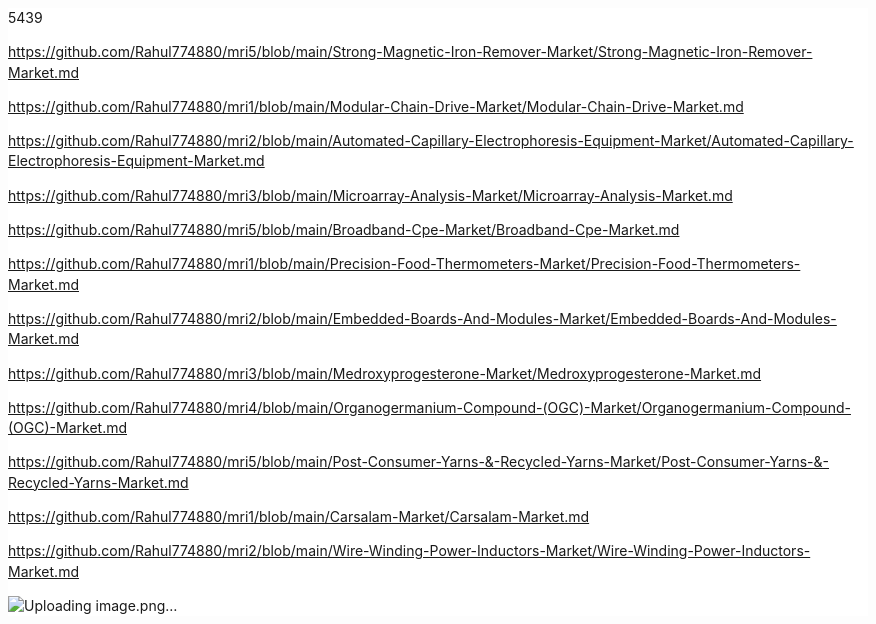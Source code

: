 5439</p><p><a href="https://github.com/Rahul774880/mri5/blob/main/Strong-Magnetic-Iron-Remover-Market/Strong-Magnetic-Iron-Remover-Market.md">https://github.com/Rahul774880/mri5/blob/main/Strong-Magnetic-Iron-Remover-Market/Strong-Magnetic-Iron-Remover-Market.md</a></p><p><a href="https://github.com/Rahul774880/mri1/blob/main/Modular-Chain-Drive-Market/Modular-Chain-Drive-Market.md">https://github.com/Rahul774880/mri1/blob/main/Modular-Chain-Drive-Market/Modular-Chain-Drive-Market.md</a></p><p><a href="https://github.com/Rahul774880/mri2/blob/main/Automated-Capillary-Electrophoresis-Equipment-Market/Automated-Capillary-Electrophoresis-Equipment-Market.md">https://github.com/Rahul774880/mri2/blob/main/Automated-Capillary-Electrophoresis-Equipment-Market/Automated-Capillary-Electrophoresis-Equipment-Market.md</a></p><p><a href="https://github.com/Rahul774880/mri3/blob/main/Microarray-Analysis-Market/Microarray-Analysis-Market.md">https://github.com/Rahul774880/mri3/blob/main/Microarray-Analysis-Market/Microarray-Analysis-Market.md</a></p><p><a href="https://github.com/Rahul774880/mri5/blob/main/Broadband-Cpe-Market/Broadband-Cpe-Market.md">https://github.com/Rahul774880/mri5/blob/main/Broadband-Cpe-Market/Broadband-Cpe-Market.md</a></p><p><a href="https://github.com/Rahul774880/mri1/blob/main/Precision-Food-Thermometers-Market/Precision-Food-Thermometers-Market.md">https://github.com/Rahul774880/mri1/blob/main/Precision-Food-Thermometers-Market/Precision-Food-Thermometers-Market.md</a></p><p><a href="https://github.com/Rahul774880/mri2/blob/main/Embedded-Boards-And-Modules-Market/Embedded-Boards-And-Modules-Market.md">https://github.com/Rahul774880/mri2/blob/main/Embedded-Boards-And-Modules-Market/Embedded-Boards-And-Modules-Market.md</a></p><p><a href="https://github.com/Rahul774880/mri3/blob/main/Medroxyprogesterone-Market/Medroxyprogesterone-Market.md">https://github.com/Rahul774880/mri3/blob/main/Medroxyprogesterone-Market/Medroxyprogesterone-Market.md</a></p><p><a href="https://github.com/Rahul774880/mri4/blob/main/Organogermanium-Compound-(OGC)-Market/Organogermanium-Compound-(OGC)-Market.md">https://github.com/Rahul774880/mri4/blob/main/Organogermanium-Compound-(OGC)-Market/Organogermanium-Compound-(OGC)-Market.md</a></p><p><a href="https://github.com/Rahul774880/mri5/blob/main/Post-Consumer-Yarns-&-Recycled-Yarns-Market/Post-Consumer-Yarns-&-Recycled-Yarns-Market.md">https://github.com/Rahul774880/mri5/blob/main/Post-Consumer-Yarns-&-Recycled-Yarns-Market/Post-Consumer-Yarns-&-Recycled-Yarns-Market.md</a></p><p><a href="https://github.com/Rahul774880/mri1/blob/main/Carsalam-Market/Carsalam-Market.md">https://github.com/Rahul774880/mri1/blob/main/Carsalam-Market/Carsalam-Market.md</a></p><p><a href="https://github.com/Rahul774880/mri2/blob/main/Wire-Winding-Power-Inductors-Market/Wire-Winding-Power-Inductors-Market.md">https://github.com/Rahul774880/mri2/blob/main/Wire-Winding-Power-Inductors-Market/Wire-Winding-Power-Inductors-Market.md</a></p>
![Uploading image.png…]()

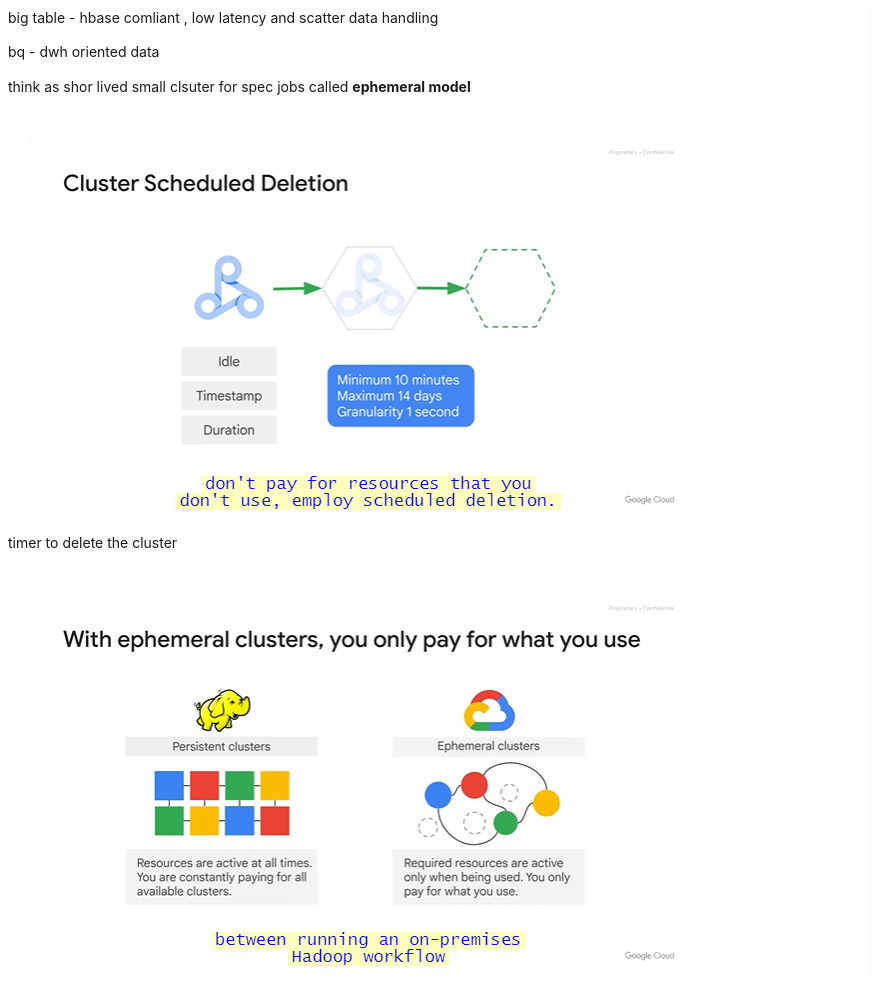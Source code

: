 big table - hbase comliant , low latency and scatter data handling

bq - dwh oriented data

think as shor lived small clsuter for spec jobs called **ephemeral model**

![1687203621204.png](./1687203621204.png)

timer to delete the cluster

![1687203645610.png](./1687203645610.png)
□ □ □ □ □
Assignment>
Take from the material every line that holds "data".

Task answer>
: big table - hbase comliant , low latency and scatter data handling
bq - dwh oriented data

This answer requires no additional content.